Il docente in questione è decisamente andato lungo, visto il suo ruolo. Ha d’altronde subito chiesto scusa, starà alle istanze preposte decidere che sanzioni comminare. Non siamo in un sistema totalitario dove si praticano processi sommari come piacerebbe a taluni. C’è chi ne chiede addirittura la sospensione salariale o il licenziamento.

Il gruppo UDC in parlamento, che ne ha chiesto la testa, dovrebbe però ricordarsi un precedente che lo riguarda da vicino, quello di Lelia Guscio, deputata in Gran Consiglio e docente leghista che assurse agli onori della cronaca per delle minacce ad un’allieva. La Guscio fu sanzionata dal Dipartimento, come è giusto, ma siede ancora al suo posto. E non ci risulta si sia scusata pubblicamente come ha invece fatto il docente di Barbengo.

D’altronde, senza andare lontano, ci furono le esternazioni di Ruggero Pantani, dipendente del comune di Chiasso, che insultò via facebook dei Consiglieri comunali e poi, recidivo, prese in giro due immigrati rimasti fulminati sul Tilo.

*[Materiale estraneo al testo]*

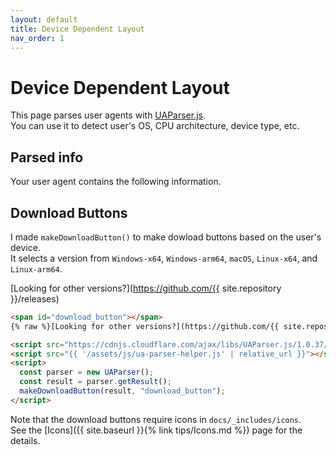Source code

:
 ```yaml
---
layout: default
title: Device Dependent Layout
nav_order: 1
---
```


# Device Dependent Layout

This page parses user agents with [UAParser.js](https://github.com/faisalman/ua-parser-js).  
You can use it to detect user's OS, CPU architecture, device type, etc.  

## Parsed info

Your user agent contains the following information.  

<span id="parsed_info"></span>  

## Download Buttons

I made `makeDownloadButton()` to make dowload buttons based on the user's device.  
It selects a version from `Windows-x64`, `Windows-arm64`, `macOS`, `Linux-x64`, and `Linux-arm64`. 

<span id="download_button"></span>
[Looking for other versions?](https://github.com/{{ site.repository }}/releases)  

```html
<span id="download_button"></span>
{% raw %}[Looking for other versions?](https://github.com/{{ site.repository }}/releases){% endraw %}

<script src="https://cdnjs.cloudflare.com/ajax/libs/UAParser.js/1.0.37/ua-parser.min.js"></script>
<script src="{{ '/assets/js/ua-parser-helper.js' | relative_url }}"></script>
<script>
  const parser = new UAParser();
  const result = parser.getResult();
  makeDownloadButton(result, "download_button");
</script>
```

<script src="https://cdnjs.cloudflare.com/ajax/libs/UAParser.js/1.0.37/ua-parser.min.js"></script>
<script src="{{ '/assets/js/ua-parser-helper.js' | relative_url }}"></script>
<script>
  const parser = new UAParser();
  const result = parser.getResult();
  showParseResult(result, "parsed_info");
  makeDownloadButton(result, "download_button");
</script>

Note that the download buttons require icons in `docs/_includes/icons`.  
See the [Icons]({{ site.baseurl }}{% link tips/Icons.md %}) page for the details.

Nemmeno Pantani si scusò, e venne addirittura promosso.

Nell’aprile di quest’anno furono due i politici UDC condannati dal tribunale federale per discriminazione razziale: Martin Baltisser e Silvia Bär (leggi qui). Ad agosto toccò a un altro parlamentare UDC, Jan-Luc Addor, sempre per lo stesso reato (strano). Se ci domandiamo chi insegna ai nostri figli, dovremmo domandarci anche chi ci governa.

Sanzionare è giusto, usare due pesi e due misure no. Chi sbaglia paga, in proporzione a ciò che ha commesso. È ovvio che pretendere il licenziamento di una persona che sbrocca su Facebook, e vale sia per la Guscio che per Pantani, è eccessivo. È giusto redarguire e sanzionare, ma non giochiamo con la vita delle persone per puro guadagno elettorale.

Fa un po’ ridere che tra i firmatari ci sia Massimiliano Robbiani, che si era scusato (lui sì, che bravo) per aver paragonato delle donne musulmane a sacchi della spazzatura e per aver augurato alla deputata Natalia Ferrara di bruciare viva.

Concludiamo riportando una frase del comunicato UDC, che alla luce di quanto abbiamo scritto qui sopra, prende tutta un’altra valenza:

 “Con alcuni commenti e foto a dir poco sconcertanti e paradossali postati su facebook, il docente si è dimenticato del proprio ruolo di educatore e pure di funzionario pubblico”

A noi sembra che non sia l’unico che se ne è dimenticato, vero?